SUPPLIED MATERIAL: Begin

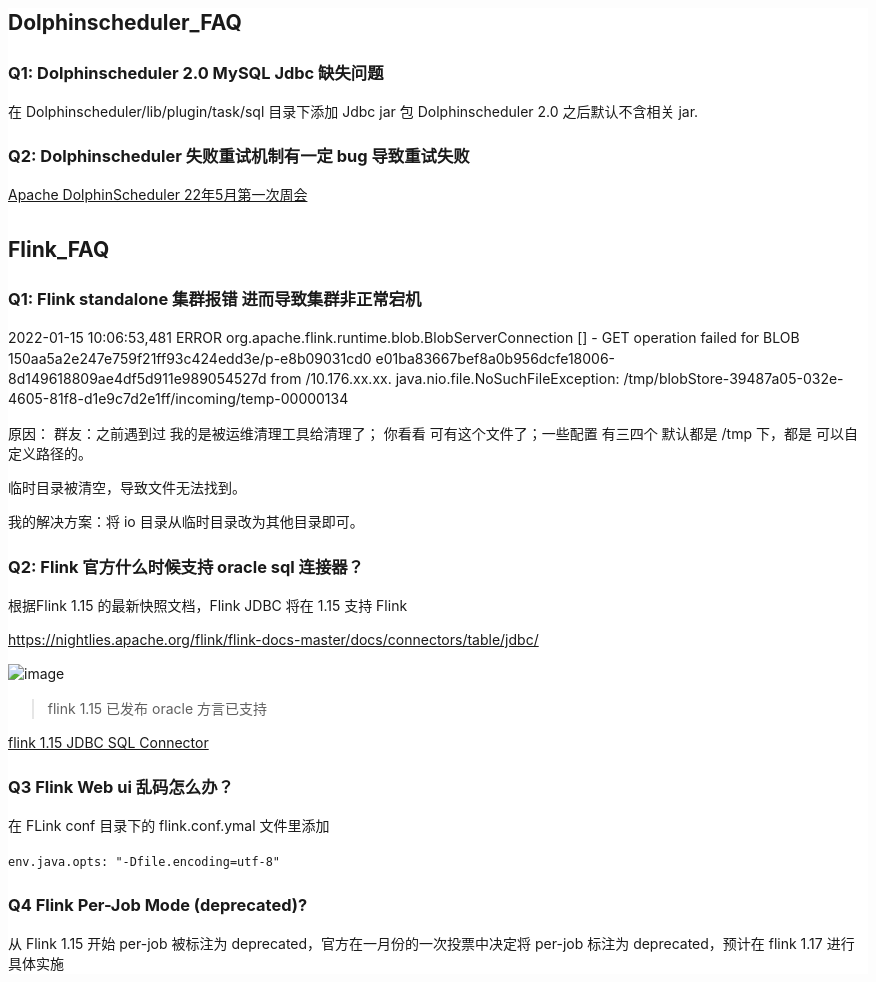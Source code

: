 
## Dolphinscheduler_FAQ

### Q1: Dolphinscheduler 2.0  MySQL Jdbc 缺失问题

在 Dolphinscheduler/lib/plugin/task/sql 目录下添加 Jdbc jar 包  Dolphinscheduler 2.0 之后默认不含相关 jar.

### Q2: Dolphinscheduler 失败重试机制有一定 bug 导致重试失败

[Apache DolphinScheduler 22年5月第一次周会](https://www.bilibili.com/video/BV1X44y1u7P2?spm_id_from=333.999.0.0)


## Flink_FAQ

### Q1: Flink standalone 集群报错 进而导致集群非正常宕机
2022-01-15 10:06:53,481 ERROR org.apache.flink.runtime.blob.BlobServerConnection           [] - GET operation failed for BLOB 150aa5a2e247e759f21ff93c424edd3e/p-e8b09031cd0
e01ba83667bef8a0b956dcfe18006-8d149618809ae4df5d911e989054527d from /10.176.xx.xx.
java.nio.file.NoSuchFileException: /tmp/blobStore-39487a05-032e-4605-81f8-d1e9c7d2e1ff/incoming/temp-00000134

原因： 群友：之前遇到过 我的是被运维清理工具给清理了； 你看看 可有这个文件了；一些配置 有三四个 默认都是 /tmp 下，都是 
可以自定义路径的。

临时目录被清空，导致文件无法找到。

我的解决方案：将 io 目录从临时目录改为其他目录即可。

### Q2: Flink 官方什么时候支持 oracle sql 连接器？

根据Flink 1.15 的最新快照文档，Flink JDBC 将在 1.15 支持 Flink 

https://nightlies.apache.org/flink/flink-docs-master/docs/connectors/table/jdbc/

![image](https://user-images.githubusercontent.com/34996528/149879850-b7c1164f-5505-4905-a162-b6105f945866.png)

> flink 1.15 已发布 oracle 方言已支持

[flink 1.15 JDBC SQL Connector](https://nightlies.apache.org/flink/flink-docs-release-1.15/docs/connectors/table/jdbc/)

### Q3 Flink Web ui 乱码怎么办？

在 FLink conf 目录下的 flink.conf.ymal 文件里添加
```
env.java.opts: "-Dfile.encoding=utf-8"
```

### Q4 Flink Per-Job Mode (deprecated)?

从 Flink 1.15 开始 per-job 被标注为 deprecated，官方在一月份的一次投票中决定将 per-job 标注为 deprecated，预计在 flink 1.17 进行具体实施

SUPPLIED MATERIAL: End

REQUIRED WORK - Across all the lines above, repeat the wording exactly and omit the pictures.

SOLUTION TO THIS TASK -
Source code

: 
## Dolphinscheduler_FAQ

### Q1: Dolphinscheduler 2.0  MySQL Jdbc 缺失问题

在 Dolphinscheduler/lib/plugin/task/sql 目录下添加 Jdbc jar 包  Dolphinscheduler 2.0 之后默认不含相关 jar.

### Q2: Dolphinscheduler 失败重试机制有一定 bug 导致重试失败

[Apache DolphinScheduler 22年5月第一次周会](https://www.bilibili.com/video/BV1X44y1u7P2?spm_id_from=333.999.0.0)


## Flink_FAQ

### Q1: Flink standalone 集群报错 进而导致集群非正常宕机
2022-01-15 10:06:53,481 ERROR org.apache.flink.runtime.blob.BlobServerConnection           [] - GET operation failed for BLOB 150aa5a2e247e759f21ff93c424edd3e/p-e8b09031cd0
e01ba83667bef8a0b956dcfe18006-8d149618809ae4df5d911e989054527d from /10.176.xx.xx.
java.nio.file.NoSuchFileException: /tmp/blobStore-39487a05-032e-4605-81f8-d1e9c7d2e1ff/incoming/temp-00000134

原因： 群友：之前遇到过 我的是被运维清理工具给清理了； 你看看 可有这个文件了；一些配置 有三四个 默认都是 /tmp 下，都是 
可以自定义路径的。

临时目录被清空，导致文件无法找到。

我的解决方案：将 io 目录从临时目录改为其他目录即可。

### Q2: Flink 官方什么时候支持 oracle sql 连接器？

根据Flink 1.15 的最新快照文档，Flink JDBC 将在 1.15 支持 Flink 

https://nightlies.apache.org/flink/flink-docs-master/docs/connectors/table/jdbc/

![image](https://user-images.githubusercontent.com/34996528/149879850-b7c1164f-5505-4905-a162-b6105f945866.png)

> flink 1.15 已发布 oracle 方言已支持

[flink 1.15 JDBC SQL Connector](https://nightlies.apache.org/flink/flink-docs-release-1.15/docs/connectors/table/jdbc/)

### Q3 Flink Web ui 乱码怎么办？

在 FLink conf 目录下的 flink.conf.ymal 文件里添加
```
env.java.opts: "-Dfile.encoding=utf-8"
```

### Q4 Flink Per-Job Mode (deprecated)?

从 Flink 1.15 开始 per-job 被标注为 deprecated，官方在一月份的一次投票中决定将 per-job 标注为 deprecated，预计在 flink 1.17 进行具体实施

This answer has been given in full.